Wednesday, June 12, 2019 by Jessi Devenyns

After three hours of discussion and deliberation against the backdrop of incessant shouting and profanities from members of Defend Our Hoodz, the Planning Commission voted 7-4 to forgo staff’s recommendation and approve the rezoning of the five tracts composing 4700 E. Riverside, as requested by the applicant, Presidium Group.

In a nutshell, the applicant’s rezoning request would clear the current apartment complexes, the Ballpark North, Town Lake, and the Quad East, West and South, which are 60 percent student-occupied, and allow for the construction of 4,709 multifamily units, 600 hotel rooms, 4 million square feet of office space and 435,000 square feet of ground-floor commercial space.

The five tracts that make up the 97-acre property are currently zoned East Riverside Corridor (ERC) district-Neighborhood Mixed Use (NMU) and Urban Residential (UR) subdistricts. The request before the Planning Commission was to change that zoning to East Riverside Corridor (ERC) district-Corridor Mixed Use (CMU) subdistrict.

The change in zoning will allow the developer to build up to 160 feet, approximately 13 stories, of mixed-use development that will have 400 to 565 affordable units on-site.

City staff recommended the zoning change but only within a half mile of the Riverside Drive and Pleasant Valley Road intersection, which is in accordance with the 2013 East Riverside Corridor Regulating Plan. That would, however, reduce the number of income-restricted affordable units to between 200 and 334.

Opponents of the proposal noted that there are already 1,308 affordable units on-site. By razing them to the ground, local activist Susana Almanza noted, “This is a major case of gentrification.”

The current apartments are market rate and are not income-restricted. With the Presidium proposal, the affordable units will be income-restricted at 60 percent MFI.

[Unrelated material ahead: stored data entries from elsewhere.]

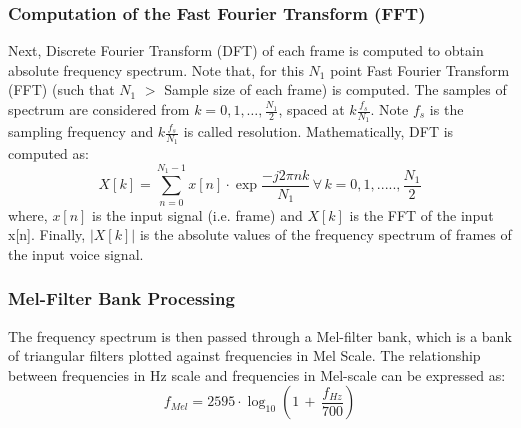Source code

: \documentclass{article}
\begin{document}
{\subsubsection{{Computation of the Fast Fourier Transform (FFT)}} Next, Discrete Fourier Transform (DFT) of each frame is computed to obtain absolute frequency spectrum. Note that, for this $N_1$ point Fast Fourier Transform (FFT) (such that $N_1$ $>$ Sample size of each frame) is computed. The samples of spectrum are considered from $k = 0,1,\dots,$$\frac{N_1}{2}$, spaced at $k\frac{f_s}{N_1}$. Note $f_s$ is the sampling frequency and $k\frac{f_s}{N_1}$ is called resolution. Mathematically, DFT is computed as:
\begin{equation}
{X[k]} = \sum\limits_{n=0}^{N_1-1}{x[n]\cdot \exp{\frac{-j2\pi nk}{N_1}}}\,\forall\, {k}=0,1,.....,{\frac{N_1}{2}}
\end{equation}
where, ${x[n]}$ is the input signal (i.e. frame) and ${X[k]}$ is the FFT of the input x[n]. Finally, ${|X[k]|}$ is the absolute values of the frequency spectrum of frames of the input voice signal.
\subsubsection{{Mel-Filter Bank Processing}} The frequency spectrum is then passed through a Mel-filter bank, which is a bank of triangular filters plotted against frequencies in Mel Scale. The relationship between frequencies in Hz scale and frequencies in Mel-scale can be expressed as:
\begin{equation}
{f}_{Mel} = 2595\cdot\log_{10}{\left(1\,+\,\frac{{f}_{Hz}}{700}\right)}
\end{equation} 

}
\end{document}
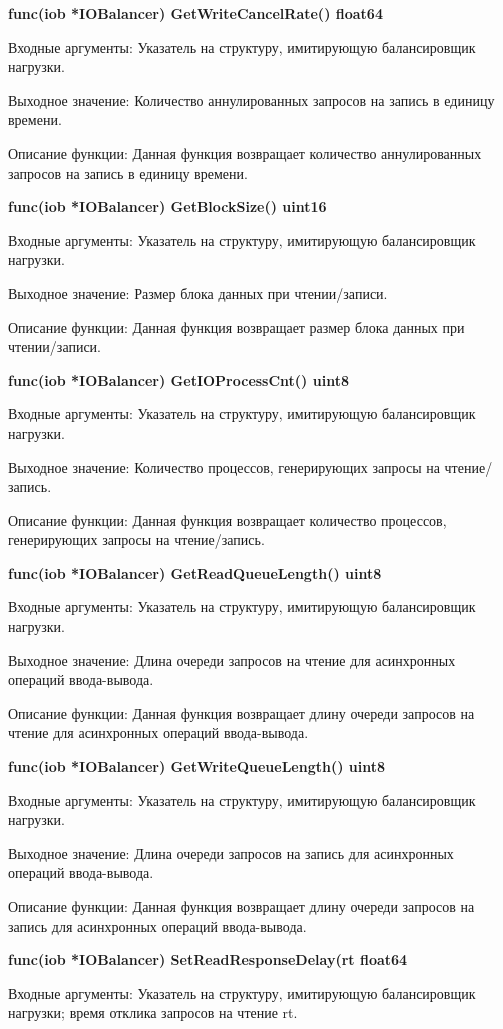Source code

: \textbf{func(iob *IOBalancer) GetWriteCancelRate() float64}

Входные аргументы: Указатель на структуру, имитирующую балансировщик нагрузки.

Выходное значение: Количество аннулированных запросов на запись в единицу времени. 

Описание функции: Данная функция возвращает количество аннулированных запросов на запись в единицу времени.

\textbf{func(iob *IOBalancer) GetBlockSize() uint16}

Входные аргументы: Указатель на структуру, имитирующую балансировщик нагрузки.

Выходное значение:  Размер блока данных при чтении/записи.

Описание функции: Данная функция возвращает  размер блока данных при чтении/записи.

\textbf{func(iob *IOBalancer) GetIOProcessCnt() uint8}

Входные аргументы: Указатель на структуру, имитирующую балансировщик нагрузки.

Выходное значение: Количество процессов, генерирующих запросы на чтение/запись.

Описание функции: Данная функция возвращает количество процессов, генерирующих запросы на чтение/запись.

\textbf{func(iob *IOBalancer) GetReadQueueLength() uint8}

Входные аргументы: Указатель на структуру, имитирующую балансировщик нагрузки.

Выходное значение: Длина очереди запросов на чтение для асинхронных операций ввода-вывода.

Описание функции: Данная функция возвращает длину очереди запросов на чтение для асинхронных операций ввода-вывода.

\textbf{func(iob *IOBalancer) GetWriteQueueLength() uint8}

Входные аргументы: Указатель на структуру, имитирующую балансировщик нагрузки.

Выходное значение: Длина очереди запросов на запись для асинхронных операций ввода-вывода. 

Описание функции: Данная функция возвращает длину очереди запросов на запись для асинхронных операций ввода-вывода.

\textbf{func(iob *IOBalancer) SetReadResponseDelay(rt float64}

Входные аргументы: Указатель на структуру, имитирующую балансировщик нагрузки; время отклика запросов на чтение rt.

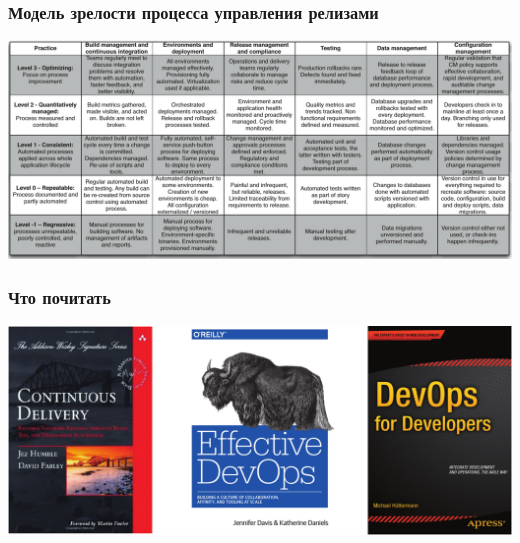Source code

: \documentclass{../../slides-style}
\begin{document}
    \begin{frame}
        \frametitle{Модель зрелости процесса управления релизами}
        \begin{center}
            \includegraphics[width=\textwidth]{cdMaturityModel.png}
        \end{center}
    \end{frame}

    \begin{frame}
        \frametitle{Что почитать}
        \begin{center}
            \includegraphics[width=\textwidth]{books.png}
        \end{center}
    \end{frame}
\end{document}
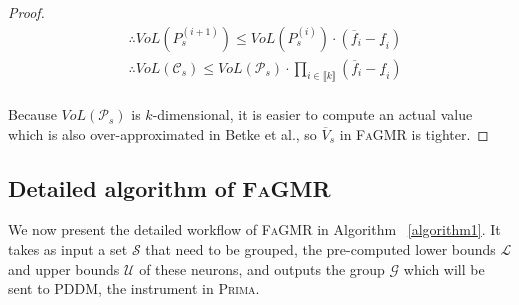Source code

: \documentclass[runningheads]{llncs}
\newcommand{\ourtool}{\textsc{FaGMR}\xspace}
\newcommand{\prima}{\textsc{Prima}\xspace}
\begin{document}
\begin{proof}
\begin{equation*}
\begin{aligned}
&\therefore VoL(P^{(i+1)}_{s}) \leq VoL(P^{(i)}_{s}) \cdot (\overline{f}_{i}-\underline{f}_{i})\\
&\therefore VoL(\mathcal{C}_{s}) \leq VoL(\mathcal{P}_{s}) \cdot \prod_{i\in \llbracket  k \rrbracket}^{}(\overline{f}_{i} - \underline{f}_{i})
\end{aligned}
\end{equation*}
\\
Because $VoL(\mathcal{P}_{s})$ is $k$-dimensional, it is easier to compute an actual value which is also over-approximated in Betke et al., so $\overline{V}_{s}$ in \ourtool is tighter.

\end{proof}

%
%
%

\subsection{Detailed algorithm of \ourtool}\label{Subsec3.4}

We now present the detailed 
workflow of \ourtool in Algorithm ~\ref{algorithm1}.
It takes as input a set $\mathcal{S}$ that need to be grouped,
the pre-computed lower bounds $\mathcal{L}$ and upper bounds $\mathcal{U}$ of these neurons, and
outputs the group $\mathcal{G}$ which will be sent to PDDM, the instrument in \prima.
\end{document}
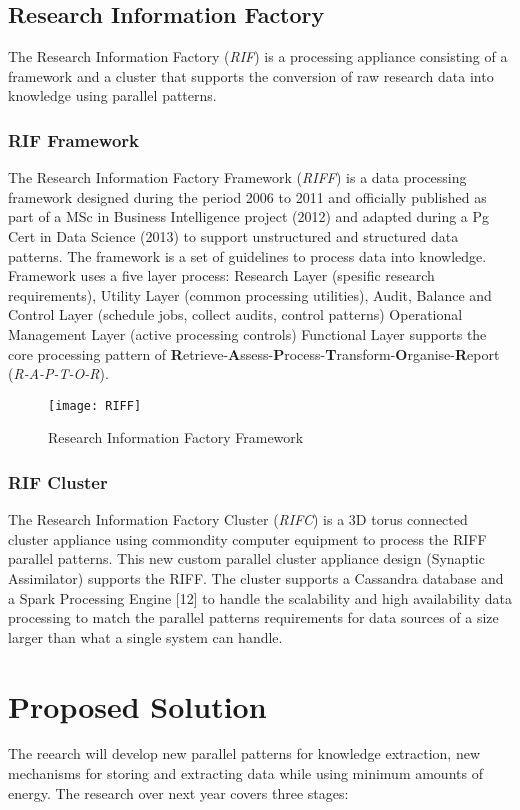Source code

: \documentclass{acm_proc_article-sp}
\begin{document}
\subsection{Research Information Factory}
The Research Information Factory (\textit{RIF}) is a processing appliance consisting of a framework and a cluster that supports the conversion of raw research data into knowledge using parallel patterns. 
\subsubsection{RIF Framework}
The Research Information Factory Framework (\textit{RIFF}) is a data processing framework designed 
during the period 2006 to 2011 and officially published as part of a MSc in Business Intelligence project (2012) and adapted during a Pg Cert in Data Science (2013) \cite{ajima2009tofu} to support unstructured and structured data patterns.  
The framework is a set of guidelines to process data into knowledge. 
Framework uses a five layer process: Research Layer (spesific research requirements), Utility Layer (common processing utilities), Audit, Balance and Control Layer (schedule jobs, collect audits, control patterns)
Operational Management Layer (active processing controls) Functional Layer supports the core processing pattern of \textbf{R}etrieve-\textbf{A}ssess-\textbf{P}rocess-\textbf{T}ransform-\textbf{O}rganise-\textbf{R}eport (\textit{R-A-P-T-O-R}). 
\begin{figure}
  \centering
  \texttt{[image: RIFF]}
  \caption{Research Information Factory Framework}
\end{figure}
\subsubsection{RIF Cluster}
The Research Information Factory Cluster (\textit{RIFC}) is a 3D torus connected cluster appliance using commondity computer equipment to process the RIFF parallel patterns. This new custom parallel cluster appliance design \cite{ajima2009tofu}(Synaptic Assimilator) supports the RIFF. The cluster supports a Cassandra database \cite{cassandrawebsite} and a Spark Processing Engine [12] to handle the scalability and high availability data processing to match the parallel patterns requirements for data sources of a size larger than what a single system can handle.
\section{Proposed Solution}
The reearch will develop new parallel patterns for knowledge extraction, new mechanisms for storing and extracting data while using minimum amounts of energy.
The research over next year covers three stages:
\end{document}
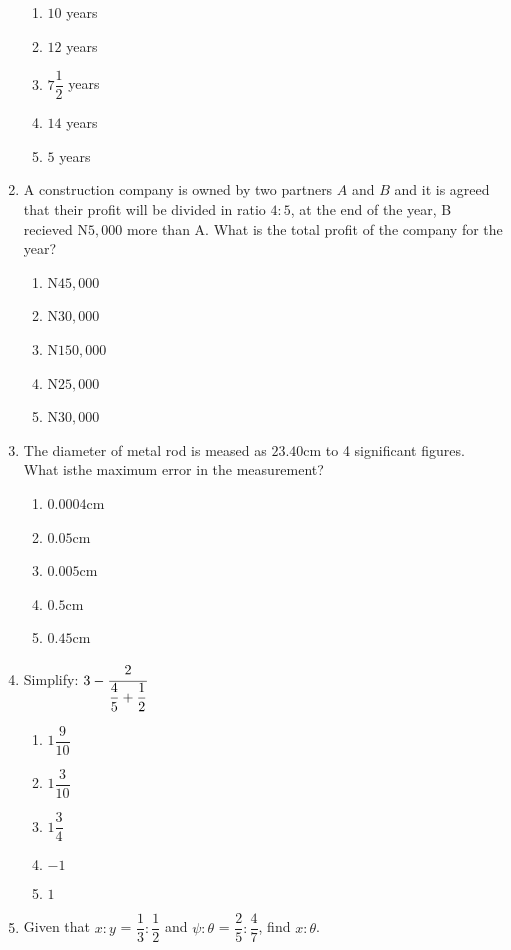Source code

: \begin{multicols}{2}
\begin{enumerate}[label={\arabic*.}]
    \begin{enumerate}[label={\Alph*.}]
    \item \(10\) years
    \item \(12\) years
    \item \(7\dfrac{1}{2}\) years
    \item \(14\) years
    \item \(5\) years
    \end{enumerate}
\item A construction company is owned by two partners \(A\) and \(B\) and it is agreed that their profit will be divided in ratio \(4:5\), at the end of the year, B recieved N\(5,000\) more than A. What is the total profit of the company for the year? 
    \begin{enumerate}[label={\Alph*.}]
    \item N\(45,000\)
    \item N\(30,000\)
    \item N\(150,000\)
    \item N\(25,000\)
    \item N\(30,000\)
    \end{enumerate}
\item The diameter of metal rod is meased as \(23.40\)cm to 4 significant figures. What isthe maximum error in the measurement?
    \begin{enumerate}[label={\Alph*.}]
    \item \(0.0004\)cm
    \item \(0.05\)cm
    \item \(0.005\)cm
    \item \(0.5\)cm
    \item \(0.45\)cm
    \end{enumerate}
\item Simplify: \(3 - {\cfrac{2}{\dfrac{4}{5} + \dfrac{1}{2}}}\)
    \begin{enumerate}[label={\Alph*.}]
    \item \(1\dfrac{9}{10}\)
    \item \(1\dfrac{3}{10}\)
    \item \(1\dfrac{3}{4}\)
    \item \(-1\)
    \item \(1\)
    \end{enumerate}
\item Given that \(x:y\) = \(\dfrac{1}{3}:\dfrac{1}{2}\) and \(\psi:\theta\) = \(\dfrac{2}{5}:\dfrac{4}{7}\), find \(x:\theta\).
    \begin{enumerate}[label={\Alph*.}]

\end{enumerate}
\end{enumerate}
\end{multicols}
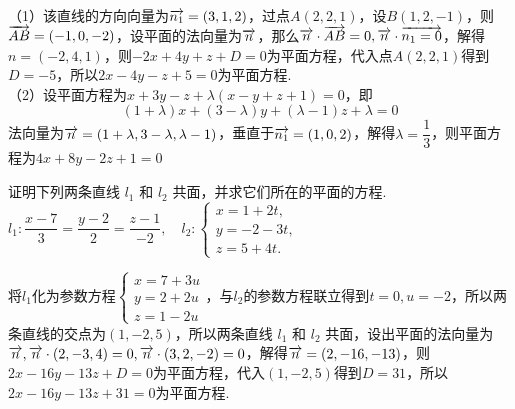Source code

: \begin{solution}
    （1）该直线的方向向量为$\overrightarrow{n_1}=(3,1,2)$，过点$A(2,2,1)$，设$B(1,2,-1)$，则$\overrightarrow{AB}=(-1,0,-2)$，设平面的法向量为$\overrightarrow{n}$，那么$\overrightarrow{n}\cdot\overrightarrow{AB}=0,\overrightarrow{n}\cdot\overrightarrow{{n_1}=0}$，解得$n=(-2,4,1)$，则$-2x+4y+z+D=0$为平面方程，代入点$A(2,2,1)$得到$D=-5$，所以$2x-4y-z+5=0$为平面方程.\\
    （2）设平面方程为$x+3y-z+\lambda(x-y+z+1)=0$，即\[(1+\lambda)x+(3-\lambda)y+(\lambda-1)z+\lambda=0\]法向量为$\overrightarrow{n}=(1+\lambda,3-\lambda,\lambda-1)$，垂直于$\overrightarrow{n_1}=(1,0,2)$，解得$\lambda=\dfrac13$，则平面方程为$4x+8y-2z+1=0$
\end{solution}
\begin{example}{28}{}
    证明下列两条直线 $l_{1}$ 和 $l_{2}$ 共面，并求它们所在的平面的方程.\\
$l_{1}:\dfrac{x-7}{3}=\dfrac{y-2}{2}=\dfrac{z-1}{-2}, \quad l_{2}:\begin{cases} x=1+2t, \\ y=-2-3t, \\ z=5+4t. \end{cases}$
\end{example}
\begin{solution}
    将$l_1$化为参数方程$\begin{cases}x=7+3u\\y=2+2u\\z=1-2u\end{cases}$，与$l_2$的参数方程联立得到$t=0,u=-2$，所以两条直线的交点为$(1,-2,5)$，所以两条直线 $l_{1}$ 和 $l_{2}$ 共面，设出平面的法向量为$\overrightarrow{n},\overrightarrow{n}\cdot(2,-3,4)=0,\overrightarrow{n}\cdot(3,2,-2)=0$，解得$\overrightarrow{n}=(2,-16,-13)$，则$2x-16y-13z+D=0$为平面方程，代入$(1,-2,5)$得到$D=31$，所以$2x-16y-13z+31=0$为平面方程.
\end{solution}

Although commissioners lauded the dense housing option that incorporated affordable housing, several expressed concerns about the residents who are currently in the apartments.

Michael Whellan, who was representing the applicant, told the commission that the developer would work toward a relocation and a right-to-return policy, something Council has considered implementing for a while. Whellan said residents who had been in the complex three years or more would be eligible for right-to-return. All residents are eligible for relocation at the developer’s expense. As for the current number of qualified residents, “We know that at this point, a little over 80 percent are there for two years or less,” he said.

Providing affordable units is contingent upon the developer taking advantage of the density bonus, which under the East Riverside Corridor Regulating Plan requires, for 50 percent of the bonus area, 1 square foot of affordable housing for every 4 square feet in a residential structure.

Even if Presidium is entitled to that bonus, Jerry Rusthoven, assistant director with the Planning and Zoning Department, explained, “We cannot require them to take advantage of the bonus.”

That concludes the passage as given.